Feb. 11 (Bloomberg) -- Goldman Sachs Group Inc. Chief Executive Officer Lloyd C. Blankfein said emerging markets can withstand an investor retreat better than in 1998, when currency turmoil forced international bailouts.
“There were a lot of things in ’98 that don’t exist now,” Blankfein, 59, said in an interview today with Bloomberg Television’s John Dawson in Hong Kong while attending the Goldman Sachs Global Macro conference. Those markets now have “better reserves, more flexibility in exchange rates, better policy orientation,” he said.
Emerging-market stocks posted their worst start to a year since 2009, evoking comparisons with the Asian financial crisis, as China’s economy slowed and the U.S. Federal Reserve began paring its stimulus program.
“There were tailwinds for the emerging markets over the last several years” with low interest rates globally attracting funds into those markets and commodity prices climbing, Blankfein said. “The risk returns to roost, not possibly, but inevitably. It has to. It’s part of a cycle.”
Investors including Mark Mobius, who oversees $50 billion in developing-nation assets at Templeton Emerging Markets Group, predicted earlier this month the worst wasn’t over for emerging markets. Mobius said in a Bloomberg Radio interview today that the rout is approaching the end as valuations begin to look attractive.
In the late 1990s, Asian nations including South Korea and Thailand spent reserves trying to defend exchange-rate pegs, only to eventually devalue and seek International Monetary Fund bailouts. As currencies became delinked from the U.S. dollar, investors attacked in waves that culminated in Russia’s debt default and the collapse of hedge fund Long Term Capital Management.
“Barriers were defended, and when they gave way, it was like a tsunami coming through a dike,” Blankfein said of that crisis. “Central banks of those countries were very underwhelming,” while governments were trying to hold currencies at untenable rates, he said.

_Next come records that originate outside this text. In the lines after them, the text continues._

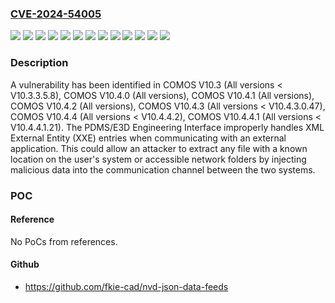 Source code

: ### [CVE-2024-54005](https://cve.mitre.org/cgi-bin/cvename.cgi?name=CVE-2024-54005)
![](https://img.shields.io/static/v1?label=Product&message=COMOS%20V10.3&color=blue)
![](https://img.shields.io/static/v1?label=Product&message=COMOS%20V10.4.0&color=blue)
![](https://img.shields.io/static/v1?label=Product&message=COMOS%20V10.4.1&color=blue)
![](https://img.shields.io/static/v1?label=Product&message=COMOS%20V10.4.2&color=blue)
![](https://img.shields.io/static/v1?label=Product&message=COMOS%20V10.4.3&color=blue)
![](https://img.shields.io/static/v1?label=Product&message=COMOS%20V10.4.4&color=blue)
![](https://img.shields.io/static/v1?label=Product&message=COMOS%20V10.4.4.1&color=blue)
![](https://img.shields.io/static/v1?label=Version&message=0%3C%20*%20&color=brighgreen)
![](https://img.shields.io/static/v1?label=Version&message=0%3C%20V10.3.3.5.8%20&color=brighgreen)
![](https://img.shields.io/static/v1?label=Version&message=0%3C%20V10.4.3.0.47%20&color=brighgreen)
![](https://img.shields.io/static/v1?label=Version&message=0%3C%20V10.4.4.1.21%20&color=brighgreen)
![](https://img.shields.io/static/v1?label=Version&message=0%3C%20V10.4.4.2%20&color=brighgreen)
![](https://img.shields.io/static/v1?label=Vulnerability&message=CWE-611%3A%20Improper%20Restriction%20of%20XML%20External%20Entity%20Reference&color=brighgreen)

### Description

A vulnerability has been identified in COMOS V10.3 (All versions < V10.3.3.5.8), COMOS V10.4.0 (All versions), COMOS V10.4.1 (All versions), COMOS V10.4.2 (All versions), COMOS V10.4.3 (All versions < V10.4.3.0.47), COMOS V10.4.4 (All versions < V10.4.4.2), COMOS V10.4.4.1 (All versions < V10.4.4.1.21). The PDMS/E3D Engineering Interface improperly handles XML External Entity (XXE) entries when communicating with an external application. This could allow an attacker to extract any file with a known location on the user's system or accessible network folders by injecting malicious data into the communication channel between the two systems.

### POC

#### Reference
No PoCs from references.

#### Github
- https://github.com/fkie-cad/nvd-json-data-feeds

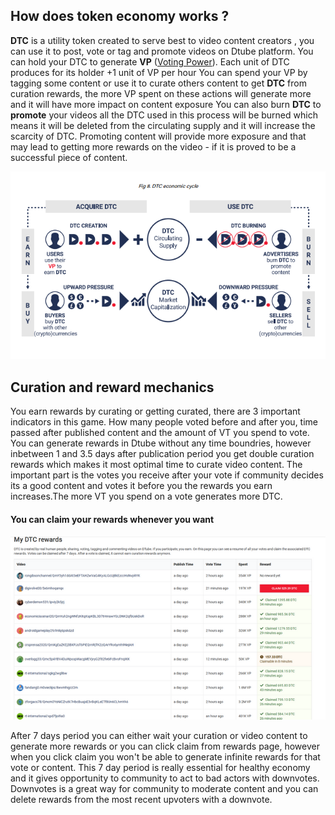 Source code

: ## How does token economy works ?

**DTC** is a utility token created to serve best to video content creators , you can use it to post, vote or tag and promote videos on Dtube platform. You can hold your DTC to generate **VP** ([Voting Power](/wiki/voting-power)). Each unit of DTC produces for its holder +1 unit of VP per hour
You can spend your VP by tagging some content or use it to curate others content to get **DTC** from curation rewards, the more VP spent on these actions will generate more and it will have more impact on content exposure
You can also burn **DTC** to **promote** your videos  all the DTC used in this process will be burned which means it will be deleted from the circulating supply and it will increase the scarcity of DTC.
Promoting content will provide more exposure and that may lead to getting more rewards on the video - if it is proved to
be a successful piece of content.

<p align="center">
  <img src="docs/imgs/economy/QUpoNy7.png" />
</p>

## Curation and reward mechanics
You earn rewards by curating or getting curated, there are 3 important indicators in this game. How many people voted before and after you, time passed after published content and the amount of VT you spend to vote.
You can generate rewards in Dtube without any time boundries, however inbetween 1 and 3.5 days after publication period you get double curation rewards which makes it most optimal time to curate video content. The important part is the votes you receive after your vote if community decides its a good content and votes it before you the rewards you earn increases.The more VT you spend on a vote generates more DTC.

#### You can claim your rewards whenever you want

<p align="center">
  <img src="docs/imgs/economy/9YZtg5K.png" />
</p>

After 7 days period you can either wait your curation or video content to generate more rewards or you can click claim from rewards page, however when you click claim you won't be able to generate infinite rewards for that vote or content.
This 7 day period is really essential for healthy economy and it gives opportunity to community to act to bad actors with downvotes. Downvotes is a great way for community to moderate content and you can delete rewards from the most recent upvoters with a downvote.
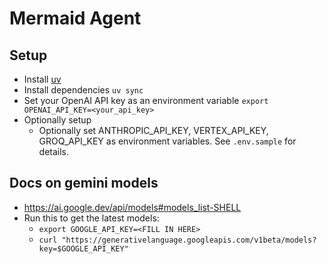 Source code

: # Mermaid Agent

## Setup
- Install [uv](https://docs.astral.sh/uv/getting-started/installation/)
- Install dependencies `uv sync`
- Set your OpenAI API key as an environment variable `export OPENAI_API_KEY=<your_api_key>`
- Optionally setup 
  - Optionally set ANTHROPIC_API_KEY, VERTEX_API_KEY, GROQ_API_KEY as environment variables. See `.env.sample` for details.

## Docs on gemini models
- https://ai.google.dev/api/models#models_list-SHELL
- Run this to get the latest models:
  - `export GOOGLE_API_KEY=<FILL IN HERE>`
  - `curl "https://generativelanguage.googleapis.com/v1beta/models?key=$GOOGLE_API_KEY"`  

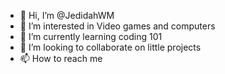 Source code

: - 👋 Hi, I’m @JedidahWM
- 👀 I’m interested in Video games and computers 
- 🌱 I’m currently learning coding 101
- 💞️ I’m looking to collaborate on little projects
- 📫 How to reach me 

<!---
JedidahWM/JedidahWM is a ✨ special ✨ repository because its `README.md` (this file) appears on your GitHub profile.
You can click the Preview link to take a look at your changes.
--->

What happened in 1998 “wasn’t the end of the world” and those countries have been “doing very well” for the last 10 to 12 years, Blankfein said.
“It’s going to be like three steps forward, one step back,” he said. “Money was flowing very freely -- in some cases, maybe freer than it should have -- into emerging markets and that’s going to have to consolidate.”
China’s economic growth will have “huge consequences” for global expansion prospects, though his firm will be judicious in how it invests in the Asian nation, the CEO said.
Goldman Sachs became the first Wall Street firm to start underwriting securities in China after winning a license in 2004. The New York-based bank also has private-equity, asset management and institutional brokerage businesses in the world’s second-largest economy.
“We’d be making a mistake if we overfunded it, put too many people, too much investment,” Blankfein said today. “We want to keep growing our business commensurate with opportunities set in China.”
The firm was the top adviser in helping Chinese companies sell shares overseas last year, data compiled by Bloomberg show, and ranked second in advising on China domestic equity and equity-linked offerings through its joint venture.
China’s economy grew 7.7 percent in 2013, the same rate as in 2012. Expansion is forecast to be 7.4 percent this year, the weakest pace since 1990, based on the median estimate in a Bloomberg News survey.
“The whole world really depends on China working out well,” Blankfein said. “We really need that growth in China to occur.”